Ask Uncle Colin: an irrational power

Dear Uncle Colin,

How would you work out something like $(-1)^\pi$?

Doesn’t Everyone Miss Out Irrational Values Reckoning Exponents?

Hi, DEMOIVRE, and thanks for your message! In the words of the politician: difficult, difficult, lemon difficult. One the one hand there is one answer that seems sensible - but on the other, one can quite reasonably argue that there are infinitely many complex numbers on the unit circle that are $\pi$th roots of -1.

Principal value

The standard way of finding the principal value of $z^n$ - for integer $n$ - is to use de Moivre’s theorem1. If you express $z$ as $\cos(\theta) + \i \sin(\theta)$, then $z^n$ works out to be $\cos(n\theta) + \i \sin(n \theta)$ - which is a really neat result that has all sorts of lovely consequences for trigonometric identities and suchlike. But we’ll gloss over those.

For rational values of $q$, things get more complicated for $z^q$. The problem is that angles don’t have a unique representation – for example, you can write -1 as $\cos(\pi) + \i \sin(\pi)$ or $\cos(-\pi) + \i\sin(-\pi)$ - among infinitely many others. If you multiplied any of those by a given integer, you get the same result; when you multiply by a rational number, that’s not the case. For example, multiplying the angle by $\frac{1}{2}$ in some cases gives something coterminal2 to $\piby 2$, and in others to $-\piby 2$. Square rooting in the complex plane gives two answers - and we can pick one of them to be the principal value. By convention, the square root of -1 is $\i$ rather than $-\i$.

So, adopting that convention, the principal value of $(-1)^\pi$ would be $\cos(\pi^2) + \i \sin(\pi^2) \approx -0.902 - 0.430\i$.

But wait!

The thing with rational powers in the form $\frac{p}{q}$ is, they divide the possible arguments into equivalence classes modulo $2\pi$ - and there are at most $q$ of those - as you saw, the square root divided all of the possible angles into two classes of coterminal angles.

The trouble is, irrational numbers don’t do that. Irrational numbers give infinitely many possible values for $\theta$. (To see this, imagine representing $\pi$ as successively more accurate fractions. If you approximated it as $\frac{22}{7}$, you would have seven solutions. If you went for $\frac{355}{113}$, you would have 113. If you picked another more accurate approximation, you would have more - and more - and more. And there’s always a more accurate approximation, so there are always more solutions.


So, as far as I’m concerned, the answer to this is “run away and hide until they ask you something nicer”. There is a principal solution, but infinitely many others3.

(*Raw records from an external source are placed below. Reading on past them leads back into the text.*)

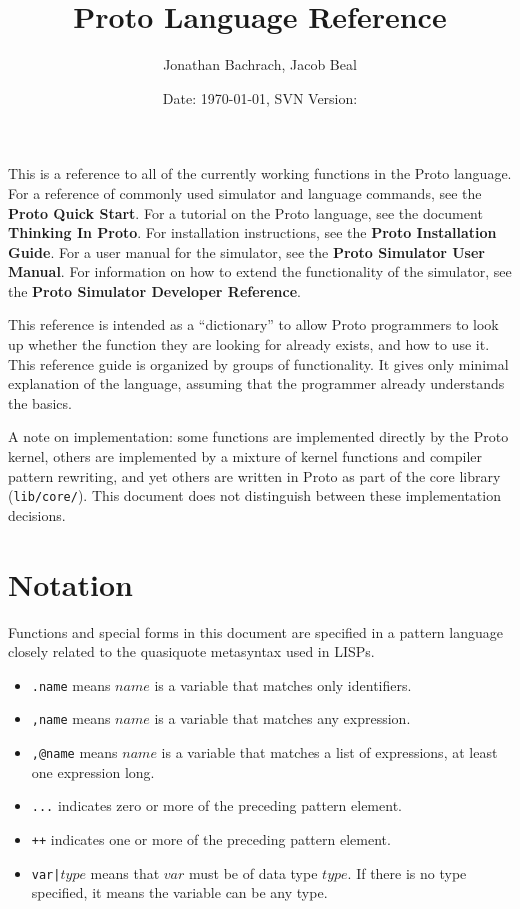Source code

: \documentclass{article}
\title{Proto Language Reference}
\author{Jonathan Bachrach, Jacob Beal}
\date{Date: \today, SVN Version: \svnrev{}}
\newcommand\type[1]{$#1$}
\begin{document}
\maketitle

This is a reference to all of the currently working functions in the
Proto language.  For a reference of commonly used simulator and
language commands, see the {\bf Proto Quick Start}.  For a tutorial on
the Proto language, see the document {\bf Thinking In Proto}.  For
installation instructions, see the {\bf Proto Installation Guide}.
For a user manual for the simulator, see the {\bf Proto Simulator User
  Manual}.  For information on how to extend the functionality of the
simulator, see the {\bf Proto Simulator Developer Reference}.

This reference is intended as a ``dictionary'' to allow Proto
programmers to look up whether the function they are looking for
already exists, and how to use it.  This reference guide is organized
by groups of functionality.  It gives only minimal explanation of the
language, assuming that the programmer already understands the basics.

A note on implementation: some functions are implemented directly by
the Proto kernel, others are implemented by a mixture of kernel
functions and compiler pattern rewriting, and yet others are written
in Proto as part of the core library ({\tt lib/core/}).  This document
does not distinguish between these implementation decisions.




\section{Notation}

Functions and special forms in this document are specified in a
pattern language closely related to the quasiquote metasyntax used in
LISPs.
\begin{itemize}
\item {\tt .name} means $name$ is a variable that matches only identifiers. 
\item {\tt ,name} means $name$ is a variable that matches any expression.
\item {\tt ,@name} means $name$ is a variable that matches a list of
  expressions, at least one expression long.
\item {\tt ...} indicates zero or more of the preceding pattern element.
\item {\tt ++} indicates one or more of the preceding pattern element.
\item {\tt var|\type{type}} means that $var$ must be of data type
  $type$.  If there is no type specified, it means the variable can be
  any type.
\end{itemize}
\end{document}
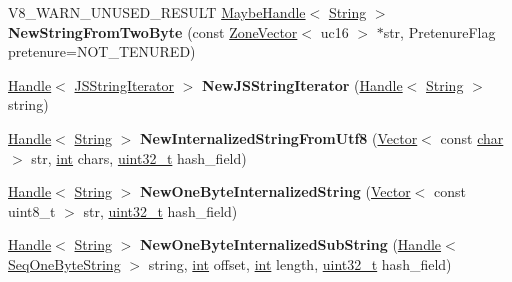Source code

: \begin{DoxyCompactItemize}
V8\+\_\+\+W\+A\+R\+N\+\_\+\+U\+N\+U\+S\+E\+D\+\_\+\+R\+E\+S\+U\+LT \mbox{\hyperlink{classv8_1_1internal_1_1MaybeHandle}{Maybe\+Handle}}$<$ \mbox{\hyperlink{classv8_1_1internal_1_1String}{String}} $>$ {\bfseries New\+String\+From\+Two\+Byte} (const \mbox{\hyperlink{classv8_1_1internal_1_1ZoneVector}{Zone\+Vector}}$<$ uc16 $>$ $\ast$str, Pretenure\+Flag pretenure=N\+O\+T\+\_\+\+T\+E\+N\+U\+R\+ED)
\item 
\mbox{\label{classv8_1_1internal_1_1Factory_a6bef402f2ecfefc429c2aa54659c2d57}} 
\mbox{\hyperlink{classv8_1_1internal_1_1Handle}{Handle}}$<$ \mbox{\hyperlink{classv8_1_1internal_1_1JSStringIterator}{J\+S\+String\+Iterator}} $>$ {\bfseries New\+J\+S\+String\+Iterator} (\mbox{\hyperlink{classv8_1_1internal_1_1Handle}{Handle}}$<$ \mbox{\hyperlink{classv8_1_1internal_1_1String}{String}} $>$ string)
\item 
\mbox{\label{classv8_1_1internal_1_1Factory_a3ff0cb07282e6958ea0bc53da2b90540}} 
\mbox{\hyperlink{classv8_1_1internal_1_1Handle}{Handle}}$<$ \mbox{\hyperlink{classv8_1_1internal_1_1String}{String}} $>$ {\bfseries New\+Internalized\+String\+From\+Utf8} (\mbox{\hyperlink{classv8_1_1internal_1_1Vector}{Vector}}$<$ const \mbox{\hyperlink{classchar}{char}} $>$ str, \mbox{\hyperlink{classint}{int}} chars, \mbox{\hyperlink{classuint32__t}{uint32\+\_\+t}} hash\+\_\+field)
\item 
\mbox{\label{classv8_1_1internal_1_1Factory_ade72be82979623d4c8142463fcdfbbfa}} 
\mbox{\hyperlink{classv8_1_1internal_1_1Handle}{Handle}}$<$ \mbox{\hyperlink{classv8_1_1internal_1_1String}{String}} $>$ {\bfseries New\+One\+Byte\+Internalized\+String} (\mbox{\hyperlink{classv8_1_1internal_1_1Vector}{Vector}}$<$ const uint8\+\_\+t $>$ str, \mbox{\hyperlink{classuint32__t}{uint32\+\_\+t}} hash\+\_\+field)
\item 
\mbox{\label{classv8_1_1internal_1_1Factory_a41aca67ed554668d4cf0de2df6acc33c}} 
\mbox{\hyperlink{classv8_1_1internal_1_1Handle}{Handle}}$<$ \mbox{\hyperlink{classv8_1_1internal_1_1String}{String}} $>$ {\bfseries New\+One\+Byte\+Internalized\+Sub\+String} (\mbox{\hyperlink{classv8_1_1internal_1_1Handle}{Handle}}$<$ \mbox{\hyperlink{classv8_1_1internal_1_1SeqOneByteString}{Seq\+One\+Byte\+String}} $>$ string, \mbox{\hyperlink{classint}{int}} offset, \mbox{\hyperlink{classint}{int}} length, \mbox{\hyperlink{classuint32__t}{uint32\+\_\+t}} hash\+\_\+field)

\end{DoxyCompactItemize}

I hope that’s some sort of help!

- Uncle Colin

* Edited 2019-05-08 to fix some LaTeX.

Colin

Colin is a Weymouth maths tutor, author of several Maths For Dummies books and A-level maths guides. He started Flying Colours Maths in 2008. He lives with an espresso pot and nothing to prove.

  1. Hey! That’s your name! []
  2. i.e., the angle ends in the same place. $\piby 3$ is coterminal with $\frac{7}{3}\pi$. []
  3. It’s not the case that every $z$ on the unit circle is a solution - but that’s a head-scratcher for another day. []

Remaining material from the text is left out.